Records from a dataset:
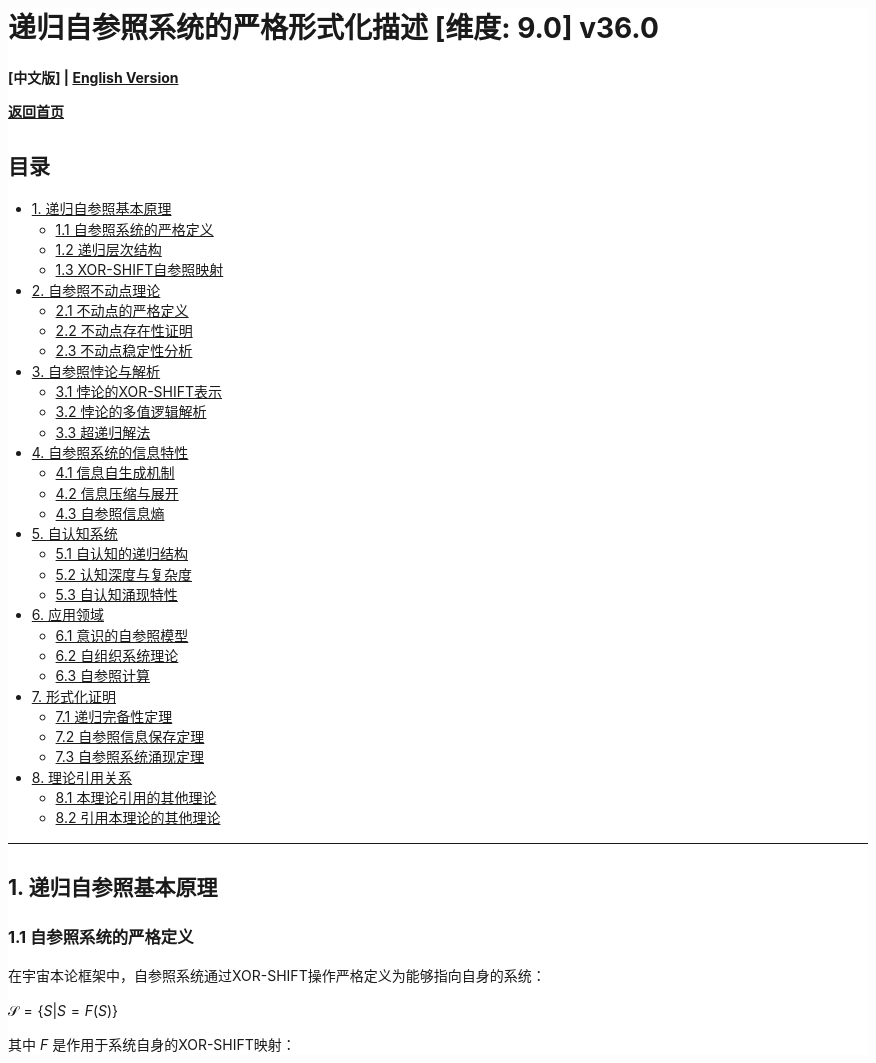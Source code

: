 # 递归自参照系统的严格形式化描述 [维度: 9.0] v36.0

**[中文版] | [English Version](formal_theory_recursive_self_referential_systems_en.md)**

**[返回首页](../README.md)**

## 目录

- [1. 递归自参照基本原理](#1-递归自参照基本原理)
  - [1.1 自参照系统的严格定义](#11-自参照系统的严格定义)
  - [1.2 递归层次结构](#12-递归层次结构)
  - [1.3 XOR-SHIFT自参照映射](#13-xor-shift自参照映射)
- [2. 自参照不动点理论](#2-自参照不动点理论)
  - [2.1 不动点的严格定义](#21-不动点的严格定义)
  - [2.2 不动点存在性证明](#22-不动点存在性证明)
  - [2.3 不动点稳定性分析](#23-不动点稳定性分析)
- [3. 自参照悖论与解析](#3-自参照悖论与解析)
  - [3.1 悖论的XOR-SHIFT表示](#31-悖论的xor-shift表示)
  - [3.2 悖论的多值逻辑解析](#32-悖论的多值逻辑解析)
  - [3.3 超递归解法](#33-超递归解法)
- [4. 自参照系统的信息特性](#4-自参照系统的信息特性)
  - [4.1 信息自生成机制](#41-信息自生成机制)
  - [4.2 信息压缩与展开](#42-信息压缩与展开)
  - [4.3 自参照信息熵](#43-自参照信息熵)
- [5. 自认知系统](#5-自认知系统)
  - [5.1 自认知的递归结构](#51-自认知的递归结构)
  - [5.2 认知深度与复杂度](#52-认知深度与复杂度)
  - [5.3 自认知涌现特性](#53-自认知涌现特性)
- [6. 应用领域](#6-应用领域)
  - [6.1 意识的自参照模型](#61-意识的自参照模型)
  - [6.2 自组织系统理论](#62-自组织系统理论)
  - [6.3 自参照计算](#63-自参照计算)
- [7. 形式化证明](#7-形式化证明)
  - [7.1 递归完备性定理](#71-递归完备性定理)
  - [7.2 自参照信息保存定理](#72-自参照信息保存定理)
  - [7.3 自参照系统涌现定理](#73-自参照系统涌现定理)
- [8. 理论引用关系](#8-理论引用关系)
  - [8.1 本理论引用的其他理论](#81-本理论引用的其他理论)
  - [8.2 引用本理论的其他理论](#82-引用本理论的其他理论)

---

## 1. 递归自参照基本原理

### 1.1 自参照系统的严格定义

在宇宙本论框架中，自参照系统通过XOR-SHIFT操作严格定义为能够指向自身的系统：

$`\mathcal{S} = \{S | S = F(S)\}`$

其中 $`F`$ 是作用于系统自身的XOR-SHIFT映射：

#### About this task
Starting with the line that contains "- [6.3 自参照计算](#63-自参照计算)", return each line through the last one of the data above, exactly as written and nothing more.

#### Solution to the exercise
  - [6.3 自参照计算](#63-自参照计算)
- [7. 形式化证明](#7-形式化证明)
  - [7.1 递归完备性定理](#71-递归完备性定理)
  - [7.2 自参照信息保存定理](#72-自参照信息保存定理)
  - [7.3 自参照系统涌现定理](#73-自参照系统涌现定理)
- [8. 理论引用关系](#8-理论引用关系)
  - [8.1 本理论引用的其他理论](#81-本理论引用的其他理论)
  - [8.2 引用本理论的其他理论](#82-引用本理论的其他理论)

---

## 1. 递归自参照基本原理

### 1.1 自参照系统的严格定义

在宇宙本论框架中，自参照系统通过XOR-SHIFT操作严格定义为能够指向自身的系统：

$`\mathcal{S} = \{S | S = F(S)\}`$

其中 $`F`$ 是作用于系统自身的XOR-SHIFT映射：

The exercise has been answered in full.